• Source data:

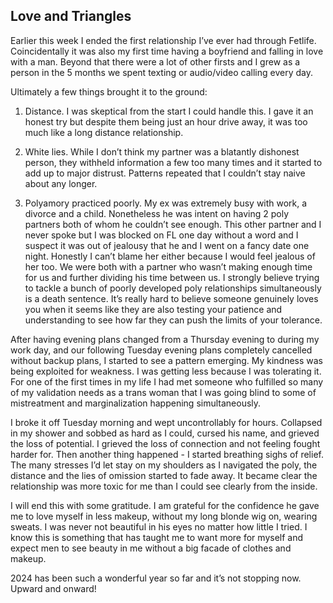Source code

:## Love and Triangles

Earlier this week I ended the first relationship I’ve ever had through Fetlife. Coincidentally it was also my first time having a boyfriend and falling in love with a man. Beyond that there were a lot of other firsts and I grew as a person in the 5 months we spent texting or audio/video calling every day. 

Ultimately a few things brought it to the ground:

1. Distance. I was skeptical from the start I could handle this. I gave it an honest try but despite them being just an hour drive away, it was too much like a long distance relationship.

2. White lies. While I don’t think my partner was a blatantly dishonest person, they withheld information a few too many times and it started to add up to major distrust. Patterns repeated that I couldn’t stay naive about any longer.

3. Polyamory practiced poorly. My ex was extremely busy with work, a divorce and a child. Nonetheless he was intent on having 2 poly partners both of whom he couldn’t see enough. This other partner and I never spoke but I was blocked on FL one day without a word and I suspect it was out of jealousy that he and I went on a fancy date one night. Honestly I can’t blame her either because I would feel jealous of her too. We were both with a partner who wasn’t making enough time for us and further dividing his time between us. I strongly believe trying to tackle a bunch of poorly developed poly relationships simultaneously is a death sentence. It’s really hard to believe someone genuinely loves you when it seems like they are also testing your patience and understanding to see how far they can push the limits of your tolerance.

After having evening plans changed from a Thursday evening to during my work day, and our following Tuesday evening plans completely cancelled without backup plans, I started to see a pattern emerging. My kindness was being exploited for weakness. I was getting less because I was tolerating it. For one of the first times in my life I had met someone who fulfilled so many of my validation needs as a trans woman that I was going blind to some of mistreatment and marginalization happening simultaneously.

I broke it off Tuesday morning and wept uncontrollably for hours. Collapsed in my shower and sobbed as hard as I could, cursed his name, and grieved the loss of potential. I grieved the loss of connection and not feeling fought harder for.
Then another thing happened - I started breathing sighs of relief. The many stresses I’d let stay on my shoulders as I navigated the poly, the distance and the lies of omission started to fade away. It became clear the relationship was more toxic for me than I could see clearly from the inside. 

I will end this with some gratitude. I am grateful for the confidence he gave me to love myself in less makeup, without my long blonde wig on, wearing sweats. I was never not beautiful in his eyes no matter how little I tried. I know this is something that has taught me to want more for myself and expect men to see beauty in me without a big facade of clothes and makeup.

2024 has been such a wonderful year so far and it’s not stopping now. Upward and onward!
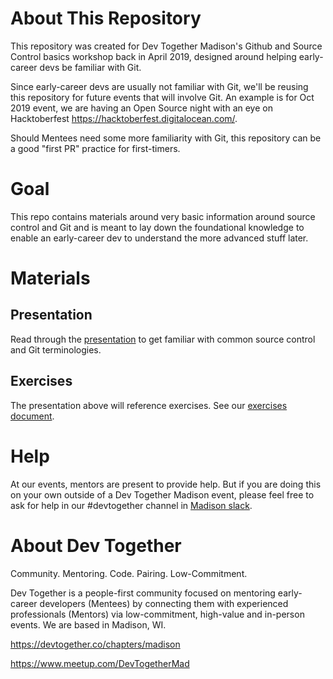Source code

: # About This Repository
This repository was created for Dev Together Madison's Github and Source Control basics workshop back in April 2019, designed around helping early-career devs be familiar with Git.

Since early-career devs are usually not familiar with Git, we'll be reusing this repository for future events that will involve Git. An example is for Oct 2019 event, we are having an Open Source night with an eye on Hacktoberfest https://hacktoberfest.digitalocean.com/.

Should Mentees need some more familiarity with Git, this repository can be a good "first PR" practice for first-timers.

# Goal

This repo contains materials around very basic information around source control and Git and is meant to lay down the foundational knowledge to enable an early-career dev to understand the more advanced stuff later.

# Materials

## Presentation
Read through the [presentation](https://docs.google.com/presentation/d/1o78CV_huVXuK9IWuLFwoLwQeXjwNLf_wGkF5tnlgrRY/edit?usp=sharing) to get familiar with common source control and Git terminologies.

## Exercises
The presentation above will reference exercises. See our [exercises document](https://docs.google.com/document/d/16dnIDTfK8z90tzZrOYw0byQB_VrTtoYlz5suTx7dj0I/edit?usp=sharing).

# Help

At our events, mentors are present to provide help. But if you are doing this on your own outside of a Dev Together Madison event, please feel free to ask for help in our #devtogether channel in [Madison slack](https://madisoncommunity.azurewebsites.net/).

# About Dev Together
Community. Mentoring. Code. Pairing. Low-Commitment.

Dev Together is a people-first community focused on mentoring early-career developers (Mentees) by connecting them with experienced professionals (Mentors) via low-commitment, high-value and in-person events. We are based in Madison, WI.

https://devtogether.co/chapters/madison

https://www.meetup.com/DevTogetherMad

• Problem statement:
Write out every line above exactly as it is, leaving out the pictures.

• Solution for this exercise:
Source code

:## Love and Triangles

Earlier this week I ended the first relationship I’ve ever had through Fetlife. Coincidentally it was also my first time having a boyfriend and falling in love with a man. Beyond that there were a lot of other firsts and I grew as a person in the 5 months we spent texting or audio/video calling every day. 

Ultimately a few things brought it to the ground:

1. Distance. I was skeptical from the start I could handle this. I gave it an honest try but despite them being just an hour drive away, it was too much like a long distance relationship.

2. White lies. While I don’t think my partner was a blatantly dishonest person, they withheld information a few too many times and it started to add up to major distrust. Patterns repeated that I couldn’t stay naive about any longer.

3. Polyamory practiced poorly. My ex was extremely busy with work, a divorce and a child. Nonetheless he was intent on having 2 poly partners both of whom he couldn’t see enough. This other partner and I never spoke but I was blocked on FL one day without a word and I suspect it was out of jealousy that he and I went on a fancy date one night. Honestly I can’t blame her either because I would feel jealous of her too. We were both with a partner who wasn’t making enough time for us and further dividing his time between us. I strongly believe trying to tackle a bunch of poorly developed poly relationships simultaneously is a death sentence. It’s really hard to believe someone genuinely loves you when it seems like they are also testing your patience and understanding to see how far they can push the limits of your tolerance.

After having evening plans changed from a Thursday evening to during my work day, and our following Tuesday evening plans completely cancelled without backup plans, I started to see a pattern emerging. My kindness was being exploited for weakness. I was getting less because I was tolerating it. For one of the first times in my life I had met someone who fulfilled so many of my validation needs as a trans woman that I was going blind to some of mistreatment and marginalization happening simultaneously.

I broke it off Tuesday morning and wept uncontrollably for hours. Collapsed in my shower and sobbed as hard as I could, cursed his name, and grieved the loss of potential. I grieved the loss of connection and not feeling fought harder for.
Then another thing happened - I started breathing sighs of relief. The many stresses I’d let stay on my shoulders as I navigated the poly, the distance and the lies of omission started to fade away. It became clear the relationship was more toxic for me than I could see clearly from the inside. 

I will end this with some gratitude. I am grateful for the confidence he gave me to love myself in less makeup, without my long blonde wig on, wearing sweats. I was never not beautiful in his eyes no matter how little I tried. I know this is something that has taught me to want more for myself and expect men to see beauty in me without a big facade of clothes and makeup.

2024 has been such a wonderful year so far and it’s not stopping now. Upward and onward!
Source code

: # About This Repository
This repository was created for Dev Together Madison's Github and Source Control basics workshop back in April 2019, designed around helping early-career devs be familiar with Git.

Since early-career devs are usually not familiar with Git, we'll be reusing this repository for future events that will involve Git. An example is for Oct 2019 event, we are having an Open Source night with an eye on Hacktoberfest https://hacktoberfest.digitalocean.com/.

Should Mentees need some more familiarity with Git, this repository can be a good "first PR" practice for first-timers.

# Goal

This repo contains materials around very basic information around source control and Git and is meant to lay down the foundational knowledge to enable an early-career dev to understand the more advanced stuff later.

# Materials

## Presentation
Read through the [presentation](https://docs.google.com/presentation/d/1o78CV_huVXuK9IWuLFwoLwQeXjwNLf_wGkF5tnlgrRY/edit?usp=sharing) to get familiar with common source control and Git terminologies.

## Exercises
The presentation above will reference exercises. See our [exercises document](https://docs.google.com/document/d/16dnIDTfK8z90tzZrOYw0byQB_VrTtoYlz5suTx7dj0I/edit?usp=sharing).

# Help

At our events, mentors are present to provide help. But if you are doing this on your own outside of a Dev Together Madison event, please feel free to ask for help in our #devtogether channel in [Madison slack](https://madisoncommunity.azurewebsites.net/).

# About Dev Together
Community. Mentoring. Code. Pairing. Low-Commitment.

Dev Together is a people-first community focused on mentoring early-career developers (Mentees) by connecting them with experienced professionals (Mentors) via low-commitment, high-value and in-person events. We are based in Madison, WI.

https://devtogether.co/chapters/madison

https://www.meetup.com/DevTogetherMad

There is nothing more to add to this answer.